▶ **Dataset excerpts**
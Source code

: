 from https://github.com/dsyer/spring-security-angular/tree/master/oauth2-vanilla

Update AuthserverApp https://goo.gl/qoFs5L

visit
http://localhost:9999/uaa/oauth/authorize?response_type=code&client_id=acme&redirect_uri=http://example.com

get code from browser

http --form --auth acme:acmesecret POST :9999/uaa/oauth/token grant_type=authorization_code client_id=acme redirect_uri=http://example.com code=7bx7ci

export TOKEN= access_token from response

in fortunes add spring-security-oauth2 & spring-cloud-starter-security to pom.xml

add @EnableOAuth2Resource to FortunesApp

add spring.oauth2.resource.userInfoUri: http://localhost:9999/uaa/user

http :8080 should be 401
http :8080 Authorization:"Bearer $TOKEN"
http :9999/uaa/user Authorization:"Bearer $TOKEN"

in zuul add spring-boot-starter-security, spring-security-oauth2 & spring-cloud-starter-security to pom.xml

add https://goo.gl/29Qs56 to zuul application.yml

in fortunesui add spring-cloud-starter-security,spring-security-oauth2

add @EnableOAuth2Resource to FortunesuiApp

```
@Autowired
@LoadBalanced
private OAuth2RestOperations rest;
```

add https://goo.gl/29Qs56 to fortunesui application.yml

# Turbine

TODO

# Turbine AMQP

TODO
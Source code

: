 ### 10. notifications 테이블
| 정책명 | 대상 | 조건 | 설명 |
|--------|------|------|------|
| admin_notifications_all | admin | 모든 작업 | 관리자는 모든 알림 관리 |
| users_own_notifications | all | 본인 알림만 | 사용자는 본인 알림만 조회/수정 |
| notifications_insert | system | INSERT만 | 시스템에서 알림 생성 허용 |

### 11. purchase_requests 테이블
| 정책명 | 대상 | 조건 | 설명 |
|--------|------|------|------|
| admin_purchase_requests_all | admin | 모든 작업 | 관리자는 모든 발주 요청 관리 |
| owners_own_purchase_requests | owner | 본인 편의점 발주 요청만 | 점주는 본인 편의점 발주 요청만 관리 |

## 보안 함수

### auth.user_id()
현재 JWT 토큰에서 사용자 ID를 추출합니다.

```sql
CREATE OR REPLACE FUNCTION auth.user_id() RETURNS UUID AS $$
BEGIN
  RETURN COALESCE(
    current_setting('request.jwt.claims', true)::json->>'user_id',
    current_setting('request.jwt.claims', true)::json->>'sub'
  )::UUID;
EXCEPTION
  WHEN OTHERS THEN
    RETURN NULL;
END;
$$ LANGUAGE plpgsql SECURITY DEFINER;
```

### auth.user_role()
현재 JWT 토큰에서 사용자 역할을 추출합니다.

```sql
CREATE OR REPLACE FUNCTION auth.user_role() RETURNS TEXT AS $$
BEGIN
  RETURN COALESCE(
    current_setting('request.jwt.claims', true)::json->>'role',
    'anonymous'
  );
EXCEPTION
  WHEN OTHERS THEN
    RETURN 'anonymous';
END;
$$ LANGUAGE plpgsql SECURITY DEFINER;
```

▶ **WHAT IS BEING ASKED**
Nothing in the data above should change. Please copy it all.

▶ **OUTPUT OF THE EXERCISE**
Source code

: from https://github.com/dsyer/spring-security-angular/tree/master/oauth2-vanilla

Update AuthserverApp https://goo.gl/qoFs5L

visit
http://localhost:9999/uaa/oauth/authorize?response_type=code&client_id=acme&redirect_uri=http://example.com

get code from browser

http --form --auth acme:acmesecret POST :9999/uaa/oauth/token grant_type=authorization_code client_id=acme redirect_uri=http://example.com code=7bx7ci

export TOKEN= access_token from response

in fortunes add spring-security-oauth2 & spring-cloud-starter-security to pom.xml

add @EnableOAuth2Resource to FortunesApp

add spring.oauth2.resource.userInfoUri: http://localhost:9999/uaa/user

http :8080 should be 401
http :8080 Authorization:"Bearer $TOKEN"
http :9999/uaa/user Authorization:"Bearer $TOKEN"

in zuul add spring-boot-starter-security, spring-security-oauth2 & spring-cloud-starter-security to pom.xml

add https://goo.gl/29Qs56 to zuul application.yml

in fortunesui add spring-cloud-starter-security,spring-security-oauth2

add @EnableOAuth2Resource to FortunesuiApp

```
@Autowired
@LoadBalanced
private OAuth2RestOperations rest;
```

add https://goo.gl/29Qs56 to fortunesui application.yml

# Turbine

TODO

# Turbine AMQP

TODO
Source code

: ### 10. notifications 테이블
| 정책명 | 대상 | 조건 | 설명 |
|--------|------|------|------|
| admin_notifications_all | admin | 모든 작업 | 관리자는 모든 알림 관리 |
| users_own_notifications | all | 본인 알림만 | 사용자는 본인 알림만 조회/수정 |
| notifications_insert | system | INSERT만 | 시스템에서 알림 생성 허용 |

### 11. purchase_requests 테이블
| 정책명 | 대상 | 조건 | 설명 |
|--------|------|------|------|
| admin_purchase_requests_all | admin | 모든 작업 | 관리자는 모든 발주 요청 관리 |
| owners_own_purchase_requests | owner | 본인 편의점 발주 요청만 | 점주는 본인 편의점 발주 요청만 관리 |

## 보안 함수

### auth.user_id()
현재 JWT 토큰에서 사용자 ID를 추출합니다.

```sql
CREATE OR REPLACE FUNCTION auth.user_id() RETURNS UUID AS $$
BEGIN
  RETURN COALESCE(
    current_setting('request.jwt.claims', true)::json->>'user_id',
    current_setting('request.jwt.claims', true)::json->>'sub'
  )::UUID;
EXCEPTION
  WHEN OTHERS THEN
    RETURN NULL;
END;
$$ LANGUAGE plpgsql SECURITY DEFINER;
```

### auth.user_role()
현재 JWT 토큰에서 사용자 역할을 추출합니다.

```sql
CREATE OR REPLACE FUNCTION auth.user_role() RETURNS TEXT AS $$
BEGIN
  RETURN COALESCE(
    current_setting('request.jwt.claims', true)::json->>'role',
    'anonymous'
  );
EXCEPTION
  WHEN OTHERS THEN
    RETURN 'anonymous';
END;
$$ LANGUAGE plpgsql SECURITY DEFINER;
```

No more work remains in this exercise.